Exercise requirements
Take the material below from its first line through the line containing "- 조건에 따라 코드 블록을 실행하거나 반복적으로 코드를 실행" and, please, write those lines again exactly.

Material provided
#####

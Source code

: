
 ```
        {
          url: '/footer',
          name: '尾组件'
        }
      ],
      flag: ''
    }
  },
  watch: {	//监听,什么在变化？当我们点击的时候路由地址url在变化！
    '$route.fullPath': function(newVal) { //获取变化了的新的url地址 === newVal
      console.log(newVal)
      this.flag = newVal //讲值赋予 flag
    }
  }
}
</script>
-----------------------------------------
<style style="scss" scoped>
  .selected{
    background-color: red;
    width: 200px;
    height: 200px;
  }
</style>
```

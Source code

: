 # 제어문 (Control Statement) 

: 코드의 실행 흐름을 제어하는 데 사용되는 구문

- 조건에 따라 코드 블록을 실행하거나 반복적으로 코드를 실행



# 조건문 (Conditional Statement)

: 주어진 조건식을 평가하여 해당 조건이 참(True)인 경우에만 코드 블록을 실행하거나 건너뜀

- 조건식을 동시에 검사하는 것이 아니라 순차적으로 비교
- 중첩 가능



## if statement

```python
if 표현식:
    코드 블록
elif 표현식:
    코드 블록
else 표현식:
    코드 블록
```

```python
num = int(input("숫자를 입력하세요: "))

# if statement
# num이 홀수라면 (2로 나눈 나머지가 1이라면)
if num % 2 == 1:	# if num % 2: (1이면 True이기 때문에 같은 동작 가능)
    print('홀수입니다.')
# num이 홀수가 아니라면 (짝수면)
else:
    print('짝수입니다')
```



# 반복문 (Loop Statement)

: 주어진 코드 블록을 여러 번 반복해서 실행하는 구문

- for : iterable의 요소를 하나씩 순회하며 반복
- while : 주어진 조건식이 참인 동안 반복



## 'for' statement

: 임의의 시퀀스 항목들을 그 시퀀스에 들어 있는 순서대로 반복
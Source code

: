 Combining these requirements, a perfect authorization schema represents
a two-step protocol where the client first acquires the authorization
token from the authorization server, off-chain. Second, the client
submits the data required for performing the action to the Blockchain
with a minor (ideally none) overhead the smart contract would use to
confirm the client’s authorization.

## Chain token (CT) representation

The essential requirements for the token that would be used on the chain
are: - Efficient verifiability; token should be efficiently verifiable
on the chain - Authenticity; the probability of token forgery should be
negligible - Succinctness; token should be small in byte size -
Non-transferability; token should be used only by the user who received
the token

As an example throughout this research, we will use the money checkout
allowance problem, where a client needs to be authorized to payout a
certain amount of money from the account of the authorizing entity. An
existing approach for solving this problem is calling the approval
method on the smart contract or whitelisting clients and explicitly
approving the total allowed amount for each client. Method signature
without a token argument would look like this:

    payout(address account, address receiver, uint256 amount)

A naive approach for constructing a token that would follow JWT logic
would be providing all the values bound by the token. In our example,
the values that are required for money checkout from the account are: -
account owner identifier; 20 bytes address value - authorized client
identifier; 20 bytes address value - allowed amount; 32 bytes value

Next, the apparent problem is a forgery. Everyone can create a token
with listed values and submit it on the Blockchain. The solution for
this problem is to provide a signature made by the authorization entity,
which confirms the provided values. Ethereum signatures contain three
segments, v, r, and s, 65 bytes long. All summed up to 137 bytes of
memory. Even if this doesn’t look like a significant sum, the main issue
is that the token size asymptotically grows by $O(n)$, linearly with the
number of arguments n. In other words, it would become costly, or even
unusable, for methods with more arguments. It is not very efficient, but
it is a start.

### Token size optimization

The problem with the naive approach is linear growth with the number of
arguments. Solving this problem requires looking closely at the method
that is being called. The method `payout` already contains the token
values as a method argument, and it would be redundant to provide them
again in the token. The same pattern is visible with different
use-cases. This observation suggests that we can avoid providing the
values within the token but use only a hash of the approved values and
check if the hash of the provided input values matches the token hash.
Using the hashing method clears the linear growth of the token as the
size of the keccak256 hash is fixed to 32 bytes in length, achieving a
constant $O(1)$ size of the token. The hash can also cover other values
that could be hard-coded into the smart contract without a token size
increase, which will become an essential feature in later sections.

#####

Solved problem
Source code

:
 ```
        {
          url: '/footer',
          name: '尾组件'
        }
      ],
      flag: ''
    }
  },
  watch: {	//监听,什么在变化？当我们点击的时候路由地址url在变化！
    '$route.fullPath': function(newVal) { //获取变化了的新的url地址 === newVal
      console.log(newVal)
      this.flag = newVal //讲值赋予 flag
    }
  }
}
</script>
-----------------------------------------
<style style="scss" scoped>
  .selected{
    background-color: red;
    width: 200px;
    height: 200px;
  }
</style>
```

Source code

: # 제어문 (Control Statement) 

: 코드의 실행 흐름을 제어하는 데 사용되는 구문

- 조건에 따라 코드 블록을 실행하거나 반복적으로 코드를 실행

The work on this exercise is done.